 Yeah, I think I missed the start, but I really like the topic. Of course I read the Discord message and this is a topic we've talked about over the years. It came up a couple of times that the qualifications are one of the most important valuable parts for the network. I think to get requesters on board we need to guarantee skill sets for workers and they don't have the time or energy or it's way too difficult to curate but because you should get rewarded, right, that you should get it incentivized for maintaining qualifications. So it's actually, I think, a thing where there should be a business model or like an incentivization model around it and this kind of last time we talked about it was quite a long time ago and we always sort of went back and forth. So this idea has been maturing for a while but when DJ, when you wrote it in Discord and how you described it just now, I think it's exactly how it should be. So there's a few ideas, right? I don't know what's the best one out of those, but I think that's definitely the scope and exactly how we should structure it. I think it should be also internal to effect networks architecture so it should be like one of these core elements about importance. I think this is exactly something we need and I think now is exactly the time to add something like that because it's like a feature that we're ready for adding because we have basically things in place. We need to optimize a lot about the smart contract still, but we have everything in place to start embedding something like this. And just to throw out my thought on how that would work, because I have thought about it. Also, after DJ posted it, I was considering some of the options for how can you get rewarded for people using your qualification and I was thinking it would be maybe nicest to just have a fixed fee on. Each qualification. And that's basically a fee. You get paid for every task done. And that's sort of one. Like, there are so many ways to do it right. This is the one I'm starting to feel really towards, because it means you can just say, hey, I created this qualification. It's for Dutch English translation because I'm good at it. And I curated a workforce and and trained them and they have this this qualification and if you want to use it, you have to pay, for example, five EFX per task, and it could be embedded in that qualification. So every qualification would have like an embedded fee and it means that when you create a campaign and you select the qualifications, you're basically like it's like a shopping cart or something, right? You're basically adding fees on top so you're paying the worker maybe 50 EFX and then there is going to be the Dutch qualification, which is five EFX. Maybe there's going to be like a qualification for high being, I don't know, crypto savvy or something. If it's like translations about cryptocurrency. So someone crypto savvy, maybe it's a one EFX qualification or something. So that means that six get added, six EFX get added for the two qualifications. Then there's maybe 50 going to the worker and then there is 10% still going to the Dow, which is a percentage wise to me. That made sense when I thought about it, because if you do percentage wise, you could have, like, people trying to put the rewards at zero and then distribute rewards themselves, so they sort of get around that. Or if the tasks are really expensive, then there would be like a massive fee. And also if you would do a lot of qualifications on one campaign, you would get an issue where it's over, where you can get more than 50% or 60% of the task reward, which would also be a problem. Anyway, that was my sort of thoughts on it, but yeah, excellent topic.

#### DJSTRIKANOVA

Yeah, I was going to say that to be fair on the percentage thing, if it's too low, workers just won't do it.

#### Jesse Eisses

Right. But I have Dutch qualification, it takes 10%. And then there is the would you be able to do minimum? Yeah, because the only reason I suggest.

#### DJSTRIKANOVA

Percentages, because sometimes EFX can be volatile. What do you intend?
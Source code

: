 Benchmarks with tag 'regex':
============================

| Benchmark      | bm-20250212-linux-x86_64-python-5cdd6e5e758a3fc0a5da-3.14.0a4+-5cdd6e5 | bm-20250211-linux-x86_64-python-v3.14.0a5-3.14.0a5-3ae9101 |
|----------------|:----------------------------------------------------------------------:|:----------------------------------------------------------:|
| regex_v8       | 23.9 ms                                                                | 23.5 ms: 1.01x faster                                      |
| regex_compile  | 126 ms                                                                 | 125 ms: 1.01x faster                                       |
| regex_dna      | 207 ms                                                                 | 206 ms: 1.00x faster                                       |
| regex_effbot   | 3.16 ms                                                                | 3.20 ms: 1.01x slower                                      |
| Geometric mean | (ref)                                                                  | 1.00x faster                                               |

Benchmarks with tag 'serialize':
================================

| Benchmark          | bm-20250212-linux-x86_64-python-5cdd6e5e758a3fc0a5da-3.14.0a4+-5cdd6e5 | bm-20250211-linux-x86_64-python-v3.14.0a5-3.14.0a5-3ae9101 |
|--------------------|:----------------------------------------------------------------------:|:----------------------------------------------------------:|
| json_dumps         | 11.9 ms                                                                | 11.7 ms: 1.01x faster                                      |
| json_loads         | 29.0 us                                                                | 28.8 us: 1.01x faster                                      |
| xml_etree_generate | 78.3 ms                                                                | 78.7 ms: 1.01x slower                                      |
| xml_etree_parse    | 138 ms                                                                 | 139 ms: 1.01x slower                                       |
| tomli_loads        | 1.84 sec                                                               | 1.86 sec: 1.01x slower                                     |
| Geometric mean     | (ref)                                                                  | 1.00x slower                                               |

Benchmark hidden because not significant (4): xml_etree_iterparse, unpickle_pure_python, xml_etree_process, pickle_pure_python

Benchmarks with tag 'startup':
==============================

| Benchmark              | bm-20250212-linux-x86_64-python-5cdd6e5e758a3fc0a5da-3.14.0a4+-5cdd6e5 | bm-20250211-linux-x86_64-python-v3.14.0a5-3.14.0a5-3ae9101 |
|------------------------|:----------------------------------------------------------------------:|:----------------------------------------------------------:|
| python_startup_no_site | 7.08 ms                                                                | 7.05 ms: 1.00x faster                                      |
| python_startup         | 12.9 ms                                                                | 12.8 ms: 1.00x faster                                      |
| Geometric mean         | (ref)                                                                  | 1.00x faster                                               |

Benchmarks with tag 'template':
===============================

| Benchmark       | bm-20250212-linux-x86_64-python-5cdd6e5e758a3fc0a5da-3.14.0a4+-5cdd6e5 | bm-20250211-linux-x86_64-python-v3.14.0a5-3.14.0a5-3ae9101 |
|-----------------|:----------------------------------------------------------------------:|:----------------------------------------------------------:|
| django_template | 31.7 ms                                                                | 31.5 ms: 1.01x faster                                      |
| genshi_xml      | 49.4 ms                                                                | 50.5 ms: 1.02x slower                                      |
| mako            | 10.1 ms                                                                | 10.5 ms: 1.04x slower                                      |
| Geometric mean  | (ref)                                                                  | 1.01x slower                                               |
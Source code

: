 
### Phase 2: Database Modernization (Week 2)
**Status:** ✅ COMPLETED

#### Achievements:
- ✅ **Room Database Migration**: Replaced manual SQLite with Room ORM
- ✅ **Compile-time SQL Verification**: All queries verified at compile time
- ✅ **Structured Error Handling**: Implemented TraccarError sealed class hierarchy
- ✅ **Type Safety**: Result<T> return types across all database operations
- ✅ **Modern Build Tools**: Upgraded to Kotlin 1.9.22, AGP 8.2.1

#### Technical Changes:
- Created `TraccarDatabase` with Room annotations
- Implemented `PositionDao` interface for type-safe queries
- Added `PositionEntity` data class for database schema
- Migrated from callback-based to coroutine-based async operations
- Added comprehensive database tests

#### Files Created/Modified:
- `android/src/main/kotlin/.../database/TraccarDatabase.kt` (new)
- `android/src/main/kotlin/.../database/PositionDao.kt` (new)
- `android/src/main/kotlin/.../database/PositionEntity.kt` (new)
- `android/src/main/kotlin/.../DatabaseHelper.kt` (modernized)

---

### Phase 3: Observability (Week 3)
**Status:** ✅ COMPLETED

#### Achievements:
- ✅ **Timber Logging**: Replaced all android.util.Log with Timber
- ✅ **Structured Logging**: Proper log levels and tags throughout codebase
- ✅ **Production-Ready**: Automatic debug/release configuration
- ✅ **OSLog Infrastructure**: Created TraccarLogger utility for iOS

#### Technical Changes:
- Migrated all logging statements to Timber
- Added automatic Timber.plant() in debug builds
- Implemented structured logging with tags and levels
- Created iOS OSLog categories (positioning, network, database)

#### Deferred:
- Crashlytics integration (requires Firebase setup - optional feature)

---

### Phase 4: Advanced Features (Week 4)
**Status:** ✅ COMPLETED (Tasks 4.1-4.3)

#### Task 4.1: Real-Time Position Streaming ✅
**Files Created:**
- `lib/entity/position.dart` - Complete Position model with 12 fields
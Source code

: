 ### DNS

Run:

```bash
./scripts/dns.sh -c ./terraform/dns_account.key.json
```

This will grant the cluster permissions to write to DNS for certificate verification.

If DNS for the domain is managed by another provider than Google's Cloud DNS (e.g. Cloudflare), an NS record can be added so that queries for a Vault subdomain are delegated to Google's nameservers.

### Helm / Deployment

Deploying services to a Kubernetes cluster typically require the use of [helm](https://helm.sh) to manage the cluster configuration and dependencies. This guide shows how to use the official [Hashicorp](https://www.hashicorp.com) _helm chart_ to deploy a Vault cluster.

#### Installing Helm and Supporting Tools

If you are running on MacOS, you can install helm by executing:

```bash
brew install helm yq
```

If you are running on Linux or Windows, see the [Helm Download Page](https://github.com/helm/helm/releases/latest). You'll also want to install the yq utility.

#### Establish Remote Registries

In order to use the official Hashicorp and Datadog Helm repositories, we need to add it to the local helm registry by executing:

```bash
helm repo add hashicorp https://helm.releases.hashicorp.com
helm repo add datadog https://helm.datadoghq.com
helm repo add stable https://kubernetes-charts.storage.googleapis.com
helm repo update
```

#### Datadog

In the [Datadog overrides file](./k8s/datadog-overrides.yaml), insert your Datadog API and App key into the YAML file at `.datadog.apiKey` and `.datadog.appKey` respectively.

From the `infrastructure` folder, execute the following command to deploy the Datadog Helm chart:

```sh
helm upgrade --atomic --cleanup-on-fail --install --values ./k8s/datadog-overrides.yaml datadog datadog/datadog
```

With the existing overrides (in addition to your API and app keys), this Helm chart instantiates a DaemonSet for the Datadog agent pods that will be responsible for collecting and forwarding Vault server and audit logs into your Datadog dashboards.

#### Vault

• TASK
Show each line of the data that contains the string "operations".

• ANSWER SECTION
- ✅ **Type Safety**: Result<T> return types across all database operations
- Migrated from callback-based to coroutine-based async operations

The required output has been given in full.